• _Exercise materials_:
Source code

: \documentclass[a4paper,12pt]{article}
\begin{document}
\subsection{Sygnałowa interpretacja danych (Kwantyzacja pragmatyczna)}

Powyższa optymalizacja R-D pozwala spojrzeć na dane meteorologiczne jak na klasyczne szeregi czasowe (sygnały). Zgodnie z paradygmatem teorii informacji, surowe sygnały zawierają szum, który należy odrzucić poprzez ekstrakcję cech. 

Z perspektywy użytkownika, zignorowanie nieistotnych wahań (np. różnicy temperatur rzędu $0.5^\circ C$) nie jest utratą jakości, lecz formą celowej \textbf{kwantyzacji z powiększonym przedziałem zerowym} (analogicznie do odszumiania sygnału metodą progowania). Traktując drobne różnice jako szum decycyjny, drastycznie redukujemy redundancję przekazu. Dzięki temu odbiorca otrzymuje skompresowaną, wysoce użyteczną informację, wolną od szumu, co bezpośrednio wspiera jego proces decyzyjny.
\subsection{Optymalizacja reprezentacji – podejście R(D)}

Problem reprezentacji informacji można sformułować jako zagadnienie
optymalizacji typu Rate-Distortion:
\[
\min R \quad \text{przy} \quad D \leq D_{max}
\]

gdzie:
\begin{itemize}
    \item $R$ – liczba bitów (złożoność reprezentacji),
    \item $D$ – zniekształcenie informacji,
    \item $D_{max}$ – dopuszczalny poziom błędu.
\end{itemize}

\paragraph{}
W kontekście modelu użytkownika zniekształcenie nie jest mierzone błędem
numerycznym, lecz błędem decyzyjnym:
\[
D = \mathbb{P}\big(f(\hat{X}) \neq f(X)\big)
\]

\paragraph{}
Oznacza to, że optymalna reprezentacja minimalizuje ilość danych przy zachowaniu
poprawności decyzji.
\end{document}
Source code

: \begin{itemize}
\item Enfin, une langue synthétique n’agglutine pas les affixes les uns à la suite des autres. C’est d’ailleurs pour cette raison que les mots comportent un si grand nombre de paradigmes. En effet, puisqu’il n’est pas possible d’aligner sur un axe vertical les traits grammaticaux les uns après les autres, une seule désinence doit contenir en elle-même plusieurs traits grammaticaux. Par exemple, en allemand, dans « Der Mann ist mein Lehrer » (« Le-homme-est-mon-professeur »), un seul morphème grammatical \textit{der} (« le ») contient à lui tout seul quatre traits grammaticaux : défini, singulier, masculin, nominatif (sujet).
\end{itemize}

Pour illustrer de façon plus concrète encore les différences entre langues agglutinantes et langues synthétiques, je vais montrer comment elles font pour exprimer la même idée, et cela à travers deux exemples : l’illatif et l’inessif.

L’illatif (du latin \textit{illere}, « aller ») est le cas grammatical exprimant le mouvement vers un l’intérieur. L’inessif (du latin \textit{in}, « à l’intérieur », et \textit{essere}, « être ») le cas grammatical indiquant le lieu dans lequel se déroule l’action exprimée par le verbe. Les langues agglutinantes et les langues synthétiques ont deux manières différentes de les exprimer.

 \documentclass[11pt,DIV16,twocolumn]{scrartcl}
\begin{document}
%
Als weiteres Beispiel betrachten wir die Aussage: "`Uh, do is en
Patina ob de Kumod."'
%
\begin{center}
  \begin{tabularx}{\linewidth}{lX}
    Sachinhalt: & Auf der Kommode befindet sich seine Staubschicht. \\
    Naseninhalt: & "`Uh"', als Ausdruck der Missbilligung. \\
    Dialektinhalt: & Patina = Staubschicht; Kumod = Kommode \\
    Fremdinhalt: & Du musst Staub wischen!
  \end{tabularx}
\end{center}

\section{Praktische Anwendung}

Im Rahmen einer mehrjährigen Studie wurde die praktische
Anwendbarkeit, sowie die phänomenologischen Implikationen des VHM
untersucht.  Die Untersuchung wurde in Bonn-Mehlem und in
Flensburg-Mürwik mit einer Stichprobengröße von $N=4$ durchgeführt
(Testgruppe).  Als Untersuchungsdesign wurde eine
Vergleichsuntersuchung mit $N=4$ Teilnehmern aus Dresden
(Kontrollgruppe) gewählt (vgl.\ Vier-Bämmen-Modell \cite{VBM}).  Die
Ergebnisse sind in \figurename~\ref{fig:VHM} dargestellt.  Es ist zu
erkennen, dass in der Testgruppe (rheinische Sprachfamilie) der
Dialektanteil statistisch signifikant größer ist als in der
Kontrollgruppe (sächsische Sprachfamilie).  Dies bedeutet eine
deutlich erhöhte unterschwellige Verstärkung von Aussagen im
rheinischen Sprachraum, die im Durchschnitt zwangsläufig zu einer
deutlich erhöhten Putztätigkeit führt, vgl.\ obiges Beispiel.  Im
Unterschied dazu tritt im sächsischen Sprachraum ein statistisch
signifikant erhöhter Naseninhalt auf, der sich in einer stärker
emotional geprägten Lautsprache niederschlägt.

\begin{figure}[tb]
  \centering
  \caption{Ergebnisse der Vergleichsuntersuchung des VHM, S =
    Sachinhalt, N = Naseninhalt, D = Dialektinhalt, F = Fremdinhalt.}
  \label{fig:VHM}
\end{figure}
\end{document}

==

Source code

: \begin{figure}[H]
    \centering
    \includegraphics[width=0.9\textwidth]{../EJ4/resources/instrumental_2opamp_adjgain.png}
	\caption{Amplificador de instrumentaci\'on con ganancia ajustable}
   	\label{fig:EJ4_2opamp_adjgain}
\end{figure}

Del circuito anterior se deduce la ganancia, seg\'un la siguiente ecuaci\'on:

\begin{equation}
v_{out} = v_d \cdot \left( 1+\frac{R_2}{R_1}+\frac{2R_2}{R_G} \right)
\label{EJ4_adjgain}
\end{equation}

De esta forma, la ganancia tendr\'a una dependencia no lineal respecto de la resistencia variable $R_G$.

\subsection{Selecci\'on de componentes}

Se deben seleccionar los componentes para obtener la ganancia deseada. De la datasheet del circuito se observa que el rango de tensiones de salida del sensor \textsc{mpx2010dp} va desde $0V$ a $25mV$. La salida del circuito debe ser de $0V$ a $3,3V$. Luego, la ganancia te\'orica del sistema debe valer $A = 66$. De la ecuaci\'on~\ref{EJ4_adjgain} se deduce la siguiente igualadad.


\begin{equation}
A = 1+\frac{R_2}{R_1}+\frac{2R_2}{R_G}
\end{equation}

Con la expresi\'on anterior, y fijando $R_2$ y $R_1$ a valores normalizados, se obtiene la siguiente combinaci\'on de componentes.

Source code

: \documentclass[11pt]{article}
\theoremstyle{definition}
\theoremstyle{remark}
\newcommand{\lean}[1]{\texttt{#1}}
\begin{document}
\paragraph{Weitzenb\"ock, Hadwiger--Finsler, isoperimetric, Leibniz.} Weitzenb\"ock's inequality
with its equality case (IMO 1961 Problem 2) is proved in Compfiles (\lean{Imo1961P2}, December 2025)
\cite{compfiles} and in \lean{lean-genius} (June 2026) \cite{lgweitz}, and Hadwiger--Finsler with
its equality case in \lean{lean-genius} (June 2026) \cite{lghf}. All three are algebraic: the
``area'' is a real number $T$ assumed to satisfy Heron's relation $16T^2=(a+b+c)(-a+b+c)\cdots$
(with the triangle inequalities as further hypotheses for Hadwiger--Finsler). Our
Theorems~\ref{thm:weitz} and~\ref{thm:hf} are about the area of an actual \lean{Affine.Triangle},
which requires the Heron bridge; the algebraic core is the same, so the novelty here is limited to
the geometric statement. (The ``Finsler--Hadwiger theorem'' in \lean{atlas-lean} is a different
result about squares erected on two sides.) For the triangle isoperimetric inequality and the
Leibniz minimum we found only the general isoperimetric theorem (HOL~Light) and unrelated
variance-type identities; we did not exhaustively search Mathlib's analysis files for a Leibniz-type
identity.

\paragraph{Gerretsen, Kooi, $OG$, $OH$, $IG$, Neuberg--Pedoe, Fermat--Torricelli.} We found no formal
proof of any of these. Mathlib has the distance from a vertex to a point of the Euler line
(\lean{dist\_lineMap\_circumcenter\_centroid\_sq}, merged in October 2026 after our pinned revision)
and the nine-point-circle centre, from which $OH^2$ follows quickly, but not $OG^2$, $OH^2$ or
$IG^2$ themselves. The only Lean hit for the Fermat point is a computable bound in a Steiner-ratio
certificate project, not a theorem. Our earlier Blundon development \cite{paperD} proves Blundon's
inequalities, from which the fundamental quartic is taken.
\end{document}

==

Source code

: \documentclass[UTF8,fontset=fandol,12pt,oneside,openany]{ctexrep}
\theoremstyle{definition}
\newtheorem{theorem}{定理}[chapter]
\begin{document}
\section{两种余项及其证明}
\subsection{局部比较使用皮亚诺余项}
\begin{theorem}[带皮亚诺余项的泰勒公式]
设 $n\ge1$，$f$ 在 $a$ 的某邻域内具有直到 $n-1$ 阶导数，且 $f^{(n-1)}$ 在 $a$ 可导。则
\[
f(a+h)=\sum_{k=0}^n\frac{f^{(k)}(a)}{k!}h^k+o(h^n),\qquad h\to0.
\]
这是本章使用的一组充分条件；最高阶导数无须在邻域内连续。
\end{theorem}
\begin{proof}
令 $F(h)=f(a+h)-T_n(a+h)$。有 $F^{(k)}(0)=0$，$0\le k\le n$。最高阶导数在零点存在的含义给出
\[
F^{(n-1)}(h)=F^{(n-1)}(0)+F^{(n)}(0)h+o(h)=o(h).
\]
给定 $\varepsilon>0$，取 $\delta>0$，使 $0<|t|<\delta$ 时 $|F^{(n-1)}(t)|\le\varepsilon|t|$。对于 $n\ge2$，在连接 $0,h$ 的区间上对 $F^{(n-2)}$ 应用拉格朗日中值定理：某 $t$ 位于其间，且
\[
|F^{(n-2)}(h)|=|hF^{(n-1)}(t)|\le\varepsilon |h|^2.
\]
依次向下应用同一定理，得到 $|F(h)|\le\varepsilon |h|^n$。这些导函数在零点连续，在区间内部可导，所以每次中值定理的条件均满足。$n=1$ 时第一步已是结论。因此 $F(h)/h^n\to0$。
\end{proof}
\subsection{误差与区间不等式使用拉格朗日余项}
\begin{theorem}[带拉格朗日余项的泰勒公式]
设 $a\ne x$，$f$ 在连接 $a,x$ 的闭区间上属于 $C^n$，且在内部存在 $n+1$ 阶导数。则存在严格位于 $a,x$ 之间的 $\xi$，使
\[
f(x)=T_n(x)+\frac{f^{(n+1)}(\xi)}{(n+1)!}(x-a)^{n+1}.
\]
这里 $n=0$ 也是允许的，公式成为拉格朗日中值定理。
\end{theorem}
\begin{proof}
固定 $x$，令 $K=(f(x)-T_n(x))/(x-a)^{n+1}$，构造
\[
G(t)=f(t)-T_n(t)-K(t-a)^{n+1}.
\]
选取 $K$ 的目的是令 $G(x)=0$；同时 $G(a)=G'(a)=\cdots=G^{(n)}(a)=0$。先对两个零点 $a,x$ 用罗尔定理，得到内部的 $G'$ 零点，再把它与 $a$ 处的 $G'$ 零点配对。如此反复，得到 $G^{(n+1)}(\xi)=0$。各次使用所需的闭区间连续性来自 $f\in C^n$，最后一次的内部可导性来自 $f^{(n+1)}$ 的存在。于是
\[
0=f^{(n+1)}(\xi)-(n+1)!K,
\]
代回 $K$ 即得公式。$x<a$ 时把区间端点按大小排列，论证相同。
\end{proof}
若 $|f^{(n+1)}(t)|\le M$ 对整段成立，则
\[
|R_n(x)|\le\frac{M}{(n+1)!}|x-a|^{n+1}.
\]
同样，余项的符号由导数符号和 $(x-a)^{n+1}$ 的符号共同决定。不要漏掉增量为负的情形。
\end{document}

• _Task item_: Considering each line of the material above, count those with the word "Ergebnisse" and give only the number.

• _Output for this exercise_: 2